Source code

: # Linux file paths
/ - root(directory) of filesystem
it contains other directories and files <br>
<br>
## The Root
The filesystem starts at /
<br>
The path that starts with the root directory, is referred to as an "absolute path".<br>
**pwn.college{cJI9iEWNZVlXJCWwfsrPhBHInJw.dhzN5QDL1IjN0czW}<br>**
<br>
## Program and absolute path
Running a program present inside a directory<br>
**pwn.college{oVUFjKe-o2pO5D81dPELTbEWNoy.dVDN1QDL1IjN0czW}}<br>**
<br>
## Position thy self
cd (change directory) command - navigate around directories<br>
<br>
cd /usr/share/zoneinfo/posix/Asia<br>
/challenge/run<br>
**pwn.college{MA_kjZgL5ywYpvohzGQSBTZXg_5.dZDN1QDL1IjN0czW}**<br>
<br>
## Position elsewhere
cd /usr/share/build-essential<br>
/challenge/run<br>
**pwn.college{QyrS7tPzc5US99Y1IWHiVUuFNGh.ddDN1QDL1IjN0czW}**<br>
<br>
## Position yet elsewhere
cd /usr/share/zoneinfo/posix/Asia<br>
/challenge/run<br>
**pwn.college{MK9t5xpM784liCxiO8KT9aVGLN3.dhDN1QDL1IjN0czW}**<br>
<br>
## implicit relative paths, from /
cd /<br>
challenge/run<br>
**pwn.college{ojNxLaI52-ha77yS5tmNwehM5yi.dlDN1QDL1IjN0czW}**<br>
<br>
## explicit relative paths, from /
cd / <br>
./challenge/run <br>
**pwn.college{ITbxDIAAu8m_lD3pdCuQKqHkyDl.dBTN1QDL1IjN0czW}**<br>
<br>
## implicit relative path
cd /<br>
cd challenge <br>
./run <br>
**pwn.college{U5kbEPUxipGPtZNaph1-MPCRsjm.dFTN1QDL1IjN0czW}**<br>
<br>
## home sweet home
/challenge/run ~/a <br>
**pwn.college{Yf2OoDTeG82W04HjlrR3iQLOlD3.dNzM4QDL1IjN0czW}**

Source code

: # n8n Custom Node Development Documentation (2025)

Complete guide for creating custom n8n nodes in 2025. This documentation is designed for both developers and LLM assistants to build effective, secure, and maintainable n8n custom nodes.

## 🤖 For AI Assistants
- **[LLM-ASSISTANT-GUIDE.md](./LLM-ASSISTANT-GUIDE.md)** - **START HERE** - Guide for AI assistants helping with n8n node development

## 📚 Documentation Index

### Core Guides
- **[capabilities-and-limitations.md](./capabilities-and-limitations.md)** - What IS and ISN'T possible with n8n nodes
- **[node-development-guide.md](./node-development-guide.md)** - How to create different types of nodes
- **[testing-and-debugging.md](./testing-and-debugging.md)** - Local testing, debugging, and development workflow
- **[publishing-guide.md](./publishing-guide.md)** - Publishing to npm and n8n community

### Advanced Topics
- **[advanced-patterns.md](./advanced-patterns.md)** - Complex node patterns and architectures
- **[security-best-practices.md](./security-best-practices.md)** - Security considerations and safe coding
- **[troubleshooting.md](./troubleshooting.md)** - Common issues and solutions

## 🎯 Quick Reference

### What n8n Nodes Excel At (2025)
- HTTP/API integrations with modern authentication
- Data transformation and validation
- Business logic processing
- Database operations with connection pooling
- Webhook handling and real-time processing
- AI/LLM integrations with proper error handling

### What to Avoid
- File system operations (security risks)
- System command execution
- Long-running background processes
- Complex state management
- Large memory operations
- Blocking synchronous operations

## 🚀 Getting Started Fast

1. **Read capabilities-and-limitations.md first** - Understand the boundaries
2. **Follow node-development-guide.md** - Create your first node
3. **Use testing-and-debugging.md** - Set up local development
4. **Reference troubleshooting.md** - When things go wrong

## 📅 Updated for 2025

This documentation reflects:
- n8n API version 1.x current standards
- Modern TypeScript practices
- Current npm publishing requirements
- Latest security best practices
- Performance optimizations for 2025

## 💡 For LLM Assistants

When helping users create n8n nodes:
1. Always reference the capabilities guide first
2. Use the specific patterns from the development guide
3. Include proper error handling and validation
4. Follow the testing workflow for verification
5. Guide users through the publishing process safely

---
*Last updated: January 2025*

Action item:
In the listing above, find the line with "- Database operations with connection pooling" and the line with "1. Always reference". Output those two lines and every line between them, exactly as written.

Output:
- Database operations with connection pooling
- Webhook handling and real-time processing
- AI/LLM integrations with proper error handling

### What to Avoid
- File system operations (security risks)
- System command execution
- Long-running background processes
- Complex state management
- Large memory operations
- Blocking synchronous operations

## 🚀 Getting Started Fast

1. **Read capabilities-and-limitations.md first** - Understand the boundaries
2. **Follow node-development-guide.md** - Create your first node
3. **Use testing-and-debugging.md** - Set up local development
4. **Reference troubleshooting.md** - When things go wrong

## 📅 Updated for 2025

This documentation reflects:
- n8n API version 1.x current standards
- Modern TypeScript practices
- Current npm publishing requirements
- Latest security best practices
- Performance optimizations for 2025

## 💡 For LLM Assistants

When helping users create n8n nodes:
1. Always reference the capabilities guide first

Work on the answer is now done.